W badaniu wykorzystano opatentowany Kompleks Protein MPE™, zastosowany w produktach do higieny jamy ustnej ANOXIDENT balance®. Kompleks MPE™ znacząco obniżył stężenie glukozy w ślinie diabetyków, co w rezultacie prowadzi do obniżenia ryzyka wystąpienia próchnicy zębów i chorób dziąseł.

Metody

  1. Heksokinaza

    Zastosowano metodę, w ramach której przeprowadzona została:

    • analiza stężenia glukozy w ślinie osób z cukrzycą przed zastosowaniem Kompleksu Protein MPE™
    • analiza stężenia glukozy w ślinie osób z cukrzycą po zastosowaniu Kompleksu Protein MPE™.

     

    Do ustalenia dokładnego stężenia glukozy w ślinie lub innym roztworze stosuje się enzym heksokinazę wg poniższej reakcji:

    przy użyciu heksokinazy
    Glukoza + ATP glukozo-6-fosforan + ADP

     

    przy użyciu G6PD (*)
    Glukozo-6-fosforan + NADP+ 6-fosfo-glukonolakton + NADPH + H+

    (*) G6PD: glukozo-6-fosfodehydrogenaza

    Standardowy roztwór glukozy

    Przygotowano standardowy (wzorcowy) roztwór 1000μM glukozy. Z tego wyjściowego roztworu przygotowane zostały rozcieńczenia 10-krotne z buforem zawierającym: 100mM HEPES, 12mM MgCl2, 120mM KCl i 20mM KH2PO4 – przy pH 7,5 otrzymanym przy użyciu 1M NaOH.
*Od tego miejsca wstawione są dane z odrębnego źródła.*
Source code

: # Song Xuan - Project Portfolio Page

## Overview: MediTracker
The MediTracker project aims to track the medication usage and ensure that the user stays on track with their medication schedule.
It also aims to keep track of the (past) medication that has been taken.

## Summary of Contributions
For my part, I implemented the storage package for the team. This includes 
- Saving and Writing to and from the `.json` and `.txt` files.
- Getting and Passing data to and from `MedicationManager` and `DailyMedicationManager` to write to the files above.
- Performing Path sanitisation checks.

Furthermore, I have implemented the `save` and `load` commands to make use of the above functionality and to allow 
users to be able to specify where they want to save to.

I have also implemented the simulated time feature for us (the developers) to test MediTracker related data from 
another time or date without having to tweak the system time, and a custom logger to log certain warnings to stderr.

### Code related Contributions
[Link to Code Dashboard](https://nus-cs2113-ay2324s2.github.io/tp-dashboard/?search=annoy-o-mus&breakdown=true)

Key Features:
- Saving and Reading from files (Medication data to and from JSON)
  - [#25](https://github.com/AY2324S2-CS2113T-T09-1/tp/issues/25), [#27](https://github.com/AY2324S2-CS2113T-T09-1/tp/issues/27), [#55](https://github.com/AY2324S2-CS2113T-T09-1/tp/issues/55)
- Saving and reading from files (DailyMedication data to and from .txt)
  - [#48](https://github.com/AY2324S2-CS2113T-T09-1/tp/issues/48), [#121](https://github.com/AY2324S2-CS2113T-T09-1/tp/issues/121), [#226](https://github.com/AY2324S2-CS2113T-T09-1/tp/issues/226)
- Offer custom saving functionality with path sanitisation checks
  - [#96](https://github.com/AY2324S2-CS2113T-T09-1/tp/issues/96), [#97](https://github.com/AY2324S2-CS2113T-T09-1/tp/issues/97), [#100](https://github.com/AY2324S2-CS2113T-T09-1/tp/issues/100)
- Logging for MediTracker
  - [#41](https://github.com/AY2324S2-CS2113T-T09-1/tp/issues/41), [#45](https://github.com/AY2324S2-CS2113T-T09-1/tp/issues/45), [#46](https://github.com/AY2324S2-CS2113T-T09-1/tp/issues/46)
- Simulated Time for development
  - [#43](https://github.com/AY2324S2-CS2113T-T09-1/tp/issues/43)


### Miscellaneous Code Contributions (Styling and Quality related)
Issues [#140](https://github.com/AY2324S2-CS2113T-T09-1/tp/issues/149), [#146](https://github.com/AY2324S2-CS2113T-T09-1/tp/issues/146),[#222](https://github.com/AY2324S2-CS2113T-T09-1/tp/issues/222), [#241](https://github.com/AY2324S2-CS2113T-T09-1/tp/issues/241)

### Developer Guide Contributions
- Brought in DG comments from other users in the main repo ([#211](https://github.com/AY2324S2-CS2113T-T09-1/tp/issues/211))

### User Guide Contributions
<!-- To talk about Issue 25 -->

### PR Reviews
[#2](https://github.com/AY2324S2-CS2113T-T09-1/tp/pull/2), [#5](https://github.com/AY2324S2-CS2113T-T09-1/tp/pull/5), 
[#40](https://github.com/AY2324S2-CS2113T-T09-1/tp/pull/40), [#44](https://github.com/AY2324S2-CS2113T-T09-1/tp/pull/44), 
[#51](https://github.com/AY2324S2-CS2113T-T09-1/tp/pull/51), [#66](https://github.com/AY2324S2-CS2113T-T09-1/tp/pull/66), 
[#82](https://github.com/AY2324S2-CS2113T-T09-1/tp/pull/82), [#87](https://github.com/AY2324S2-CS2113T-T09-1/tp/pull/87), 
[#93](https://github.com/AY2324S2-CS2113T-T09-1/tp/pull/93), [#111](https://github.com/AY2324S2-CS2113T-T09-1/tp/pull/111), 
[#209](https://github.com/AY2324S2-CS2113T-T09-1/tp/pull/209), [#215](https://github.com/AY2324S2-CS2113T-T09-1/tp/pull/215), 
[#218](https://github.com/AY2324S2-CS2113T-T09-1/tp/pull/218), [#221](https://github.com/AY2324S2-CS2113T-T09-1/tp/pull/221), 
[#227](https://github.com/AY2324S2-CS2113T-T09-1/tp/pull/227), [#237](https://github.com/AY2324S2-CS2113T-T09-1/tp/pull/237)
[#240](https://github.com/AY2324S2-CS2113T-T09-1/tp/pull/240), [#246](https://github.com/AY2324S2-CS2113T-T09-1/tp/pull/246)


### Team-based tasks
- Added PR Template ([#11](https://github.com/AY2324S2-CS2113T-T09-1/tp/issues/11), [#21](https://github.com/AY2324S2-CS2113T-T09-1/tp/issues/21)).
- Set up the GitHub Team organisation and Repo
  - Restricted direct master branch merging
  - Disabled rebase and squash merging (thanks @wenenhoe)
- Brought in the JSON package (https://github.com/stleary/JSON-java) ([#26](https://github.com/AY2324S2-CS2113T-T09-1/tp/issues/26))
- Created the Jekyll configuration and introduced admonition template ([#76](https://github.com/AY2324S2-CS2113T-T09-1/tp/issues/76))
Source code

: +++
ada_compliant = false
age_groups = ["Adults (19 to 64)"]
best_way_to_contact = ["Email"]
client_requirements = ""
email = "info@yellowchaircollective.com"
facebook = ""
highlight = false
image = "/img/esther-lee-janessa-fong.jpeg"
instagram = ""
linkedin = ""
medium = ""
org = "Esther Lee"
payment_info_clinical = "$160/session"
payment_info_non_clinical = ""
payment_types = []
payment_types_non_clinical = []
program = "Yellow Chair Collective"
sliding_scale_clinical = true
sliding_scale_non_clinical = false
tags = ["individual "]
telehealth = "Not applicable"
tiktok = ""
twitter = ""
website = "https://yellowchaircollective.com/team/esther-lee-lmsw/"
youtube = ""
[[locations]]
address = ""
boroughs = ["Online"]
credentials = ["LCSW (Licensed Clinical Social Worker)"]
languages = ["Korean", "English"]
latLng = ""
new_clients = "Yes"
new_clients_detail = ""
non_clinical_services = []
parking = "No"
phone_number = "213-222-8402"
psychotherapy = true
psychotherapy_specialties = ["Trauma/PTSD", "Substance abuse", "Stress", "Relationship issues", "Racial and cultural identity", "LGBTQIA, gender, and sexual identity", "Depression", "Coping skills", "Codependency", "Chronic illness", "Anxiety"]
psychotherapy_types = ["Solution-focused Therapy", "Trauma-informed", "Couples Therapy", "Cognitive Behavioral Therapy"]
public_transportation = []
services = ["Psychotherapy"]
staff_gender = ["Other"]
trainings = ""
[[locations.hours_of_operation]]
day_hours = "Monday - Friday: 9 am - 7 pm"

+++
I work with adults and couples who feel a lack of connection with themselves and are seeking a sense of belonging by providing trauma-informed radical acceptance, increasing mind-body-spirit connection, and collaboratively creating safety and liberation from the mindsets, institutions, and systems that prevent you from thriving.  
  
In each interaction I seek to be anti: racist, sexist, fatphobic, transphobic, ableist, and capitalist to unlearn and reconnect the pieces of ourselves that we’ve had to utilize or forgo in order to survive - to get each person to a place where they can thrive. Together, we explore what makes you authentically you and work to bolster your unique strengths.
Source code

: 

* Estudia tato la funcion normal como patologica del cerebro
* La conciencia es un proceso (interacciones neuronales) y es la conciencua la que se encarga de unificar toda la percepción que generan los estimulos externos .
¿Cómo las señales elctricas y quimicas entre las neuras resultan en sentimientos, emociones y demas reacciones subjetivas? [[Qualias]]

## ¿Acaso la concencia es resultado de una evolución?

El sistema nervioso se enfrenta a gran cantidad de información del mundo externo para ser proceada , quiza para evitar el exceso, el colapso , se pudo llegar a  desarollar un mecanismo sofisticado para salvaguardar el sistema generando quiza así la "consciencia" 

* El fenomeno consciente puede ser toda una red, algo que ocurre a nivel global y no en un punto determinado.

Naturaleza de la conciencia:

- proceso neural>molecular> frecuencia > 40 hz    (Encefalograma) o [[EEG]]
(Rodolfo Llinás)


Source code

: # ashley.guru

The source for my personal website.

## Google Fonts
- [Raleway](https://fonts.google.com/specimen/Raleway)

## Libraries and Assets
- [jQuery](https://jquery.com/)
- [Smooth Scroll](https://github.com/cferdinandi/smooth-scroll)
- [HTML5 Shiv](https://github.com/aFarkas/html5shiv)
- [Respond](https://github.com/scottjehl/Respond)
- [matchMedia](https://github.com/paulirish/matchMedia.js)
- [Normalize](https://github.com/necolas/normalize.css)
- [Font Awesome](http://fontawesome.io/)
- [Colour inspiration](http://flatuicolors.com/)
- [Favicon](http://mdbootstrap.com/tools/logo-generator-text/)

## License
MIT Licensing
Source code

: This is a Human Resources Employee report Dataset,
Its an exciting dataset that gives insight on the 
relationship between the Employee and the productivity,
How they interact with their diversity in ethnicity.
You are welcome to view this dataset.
    Otrzymano roztwory o różnym stężeniu glukozy, od 5 do 500μM i te roztwory poddane zostały następującej analizie:

    100 μl roztworu glukozy zmieszano z 95 μl reagentu zawierającego 2.0 mM MgCl2, 0.5 mM ATP, 0.5 mM NADP+ i 0.06 jednostek dehydrogenazy glukozo-6-fosforanowej z drożdży, w buforze TRIS-HCL (200 mM, pH 8,1). Dokonano pierwszego pomiaru absorbancji przy długości fali 340nm. Następnie zapoczątkowano reakcję przez dodanie 5 μl heksokinazy do reagentu (0.06 jednostek). Absorbancję odczytywano co 1 minutę przez 5 minut w pokojowej temperaturze. Roztwory z dodatkiem heksokinazy wymieszano przez odwrócenie kuwet. Absorbancja została zmierzona po 30-minutowej inkubacji roztworów w temperaturze pokojowej. Analiza została przeprowadzona na różnych roztworach glukozy (w stężeniu od 5 do 500 μM), przygotowanych z roztworu wyjściowego (standardowego).

    Obliczenia

    Zastosowano metodę punktów końcowych. Wysokość plateau jest proporcjonalna do stężenia glukozy w roztworze.

    Początek wykresu ustalono przez zmierzenie absorbancji próbki kontrolnej (roztworu nie zawierającego heksokinazy). Wyniki wszystkich pomiarów przedstawiono w μ-molach/l, wykres przedstawia krzywą stężenia glukozy w próbkach (5-500 μM).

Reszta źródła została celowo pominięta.